■ **PROBLEM STATEMENT**
Beneath this line are the data; copy exactly the part of them that opens with the line containing "because at a given" and closes with the line containing "equal to the", and only that part.

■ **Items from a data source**
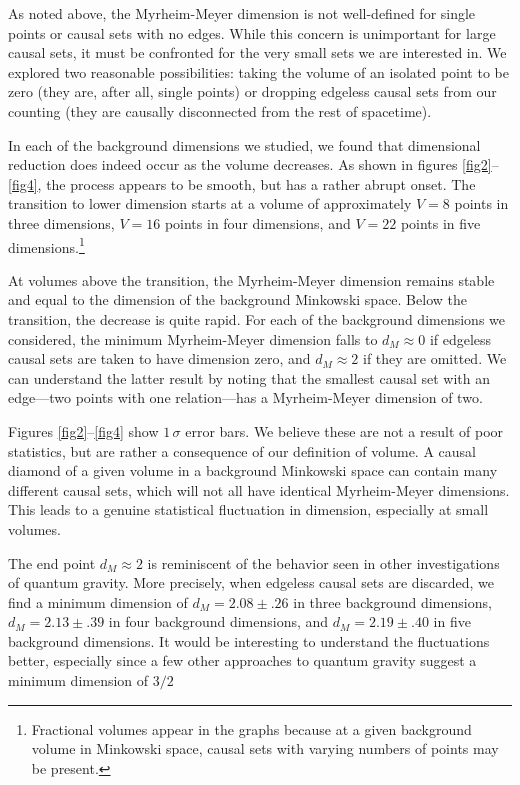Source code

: \documentclass[12pt]{article}
\makeatletter
\def\section{\@startsection{section}{1}{\z@}{3.5ex plus 1ex minus
   .2ex}{2.3ex plus .2ex}{\large\bf}}
\makeatother
\begin{document}
As noted above, the Myrheim-Meyer dimension is not well-defined for single points or
causal sets with no edges.  While this concern is unimportant for large causal sets, it
must be confronted for the very small sets  we are interested in.  We explored
two reasonable possibilities: taking the volume of an isolated point to be zero (they are,
after all, single points) or dropping edgeless causal sets from our counting (they
are causally disconnected from the rest of spacetime).

\section{Results}

In each of the background dimensions we studied, we found that dimensional reduction
does indeed occur as the volume decreases.   As shown in figures \ref{fig2}--\ref{fig4},
the process appears to be smooth, but has a rather abrupt onset.  The
transition to lower dimension starts at a volume of approximately $V=8$ points in
three dimensions, $V=16$ points in four dimensions, and $V=22$ points in five
dimensions.\footnote{Fractional volumes appear in the graphs because at a given
background volume in Minkowski space, causal sets with varying numbers of points
may be present.}

At volumes above the transition, the Myrheim-Meyer dimension remains stable and
equal to the dimension of the background Minkowski space.  Below the transition,
the decrease is quite rapid.  For each of the background dimensions we considered,
the minimum Myrheim-Meyer dimension falls to $d_M\approx 0$ if edgeless causal
sets are taken to have dimension zero, and $d_M\approx 2$ if they are omitted.
We can understand the latter result by noting that the smallest causal set with an
edge---two points with one relation---has a Myrheim-Meyer dimension of two.

Figures \ref{fig2}--\ref{fig4} show $1\, \sigma$ error bars.  We believe these are not
a result of poor statistics, but are rather a consequence of our definition of
volume.  A causal diamond of a given volume in a background Minkowski space can
contain many different causal sets, which will not all have identical Myrheim-Meyer
dimensions.  This leads to a genuine statistical fluctuation in dimension, especially
at small volumes.

The end point $d_M\approx 2$ is reminiscent of the behavior seen in other
investigations of quantum gravity.  More precisely, when edgeless causal
sets are discarded, we find a minimum dimension of $d_M = 2.08 \pm .26$ in three
background dimensions, $d_M = 2.13 \pm .39$ in four background dimensions, and
$d_M = 2.19 \pm .40$ in five background  dimensions.  It would be interesting to
understand the fluctuations better, especially since a few other approaches to
quantum gravity suggest a minimum dimension of $3/2$
\end{document}
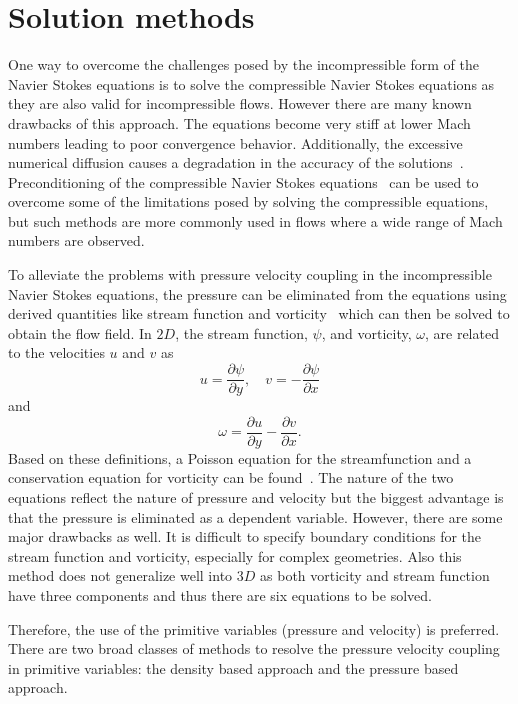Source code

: \section{Solution methods}\label{ssec:pbdb}
One way to overcome the challenges posed by the incompressible form of the Navier Stokes equations is to solve the compressible Navier Stokes equations as they are also valid for incompressible flows. However there are many known drawbacks of this approach. The equations become very stiff at lower Mach numbers leading to poor convergence behavior. Additionally, the excessive numerical diffusion causes a degradation in the accuracy of the solutions~\cite{Tom2019,barsukow2017numerical}. Preconditioning of the compressible Navier Stokes equations~\cite{turkel1987preconditioned} can be used to overcome some of the limitations posed by solving the compressible equations, but such methods are more commonly used in flows where a wide range of Mach numbers are observed.

To alleviate the problems with pressure velocity coupling in the incompressible Navier Stokes equations, the pressure can be eliminated from the equations using derived quantities like stream function and vorticity~\cite{hirsch1997numerical, Ferziger2002} which can then be solved to obtain the flow field. In $2D$, the stream function, $\psi$, and vorticity, $\omega$, are related to the velocities $u$ and $v$ as
\begin{equation}
u = \frac{\partial \psi}{\partial y}, \quad v = -\frac{\partial \psi}{\partial x}
\end{equation}
and
\begin{equation}
\omega = \frac{\partial u}{\partial y} - \frac{\partial v}{\partial x}.
\end{equation}
Based on these definitions, a Poisson equation for the streamfunction and a conservation equation for vorticity can be found~\cite{Ferziger2002}. The nature of the two equations reflect the nature of pressure and velocity but the biggest advantage is that the pressure is eliminated as a dependent variable. However, there are some major drawbacks as well. It is difficult to specify boundary conditions for the stream function and vorticity, especially for complex geometries. Also this method does not generalize well into $3D$ as both vorticity and stream function have three components and thus there are six equations to be solved. 

Therefore, the use of the primitive variables (pressure and velocity) is preferred. There are two broad classes of methods to resolve the pressure velocity coupling in primitive variables: the density based approach and the pressure based approach.

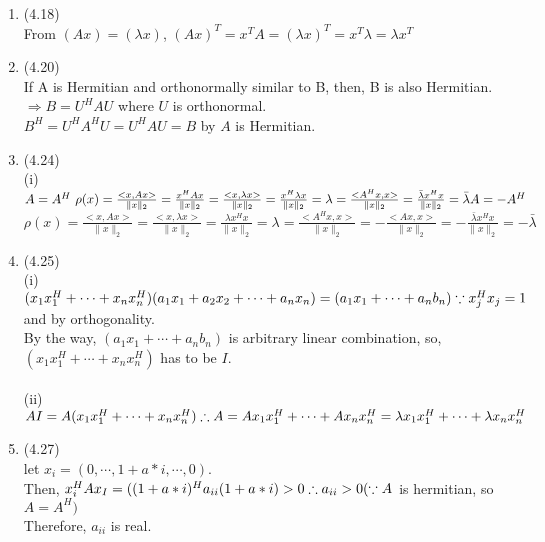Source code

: \documentclass[letterpaper,12pt]{article}
\theoremstyle{definition}
\begin{document}
\begin{enumerate}
	\item (4.18) \\
From $(Ax)=(\lambda x)$, $(Ax)^T=x^TA=(\lambda x)^T = x^T\lambda = \lambda x^T$




	\item (4.20) \\
If A is Hermitian and orthonormally similar to B, then, B is also Hermitian.\\
$\Rightarrow B=U^HAU$ where $U$ is orthonormal. \\$ B^H =U^HA^HU=U^HAU=B$ by $A$ is Hermitian.





	\item (4.24) \\
(i) $A=A^H \
\rho(x) = \frac{<x,Ax>}{\|x\|_2}=\frac{x^HAx}{\|x\|_2} = \frac{<x,\lambda x>}{\|x\|_2}=\frac{x^H\lambda x}{\|x\|_2} =\lambda = \frac{<A^Hx,x>}{\|x\|_2}=\frac{\bar{\lambda}x^Hx}{\|x\|_2} = \bar{\lambda}\\
A=-A^H \\$
$\rho(x) = \frac{<x,Ax>}{\|x\|_2}=\frac{<x,\lambda x>}{\| x\|_2}=\frac{\lambda x^Hx}{\| x\|_2} = \lambda = \frac{<A^Hx, x>}{\| x\|_2}=-\frac{<Ax, x>}{\|x\|_2}=-\frac{\bar{\lambda}x^Hx}{\|x\|_2}=-\bar{\lambda}
$



	\item (4.25) \\
(i) $(x_1x_1^H + \cdots +x_nx_n^H)(a_1x_1 + a_2x_2 + \cdots + a_nx_n) = (a_1x_1 + \cdots + a_nb_n)\\
\because x_j^Hx_j = 1 $  and by orthogonality.\\
By the way, $ (a_1x_1 + \cdots + a_nb_n)$ is arbitrary linear combination, so, \\$(x_1x_1^H + \cdots +x_nx_n^H)$ has to be $I$.
\\
\\
(ii) $AI = A(x_1x_1^H + \cdots +x_nx_n^H)\\
\therefore A = Ax_1x_1^H + \cdots +Ax_nx_n^H = \lambda x_1x_1^H + \cdots + \lambda x_nx_n^H
$

	\item (4.27) \\
let $x_i=(0, \cdots, 1+a*i, \cdots, 0)$.\\
Then, $x_i^HAx_I=((1+a*i)^Ha_{ii}(1+a*i)>0\\
\therefore a_{ii}>0 \\
(\because A$ is hermitian, so $A=A^H)$\\
Therefore, $a_{ii}$ is real.




\end{enumerate}
\end{document}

■ **ANSWER TO THIS PROBLEM**
dimensions.\footnote{Fractional volumes appear in the graphs because at a given
background volume in Minkowski space, causal sets with varying numbers of points
may be present.}

At volumes above the transition, the Myrheim-Meyer dimension remains stable and
equal to the dimension of the background Minkowski space.  Below the transition,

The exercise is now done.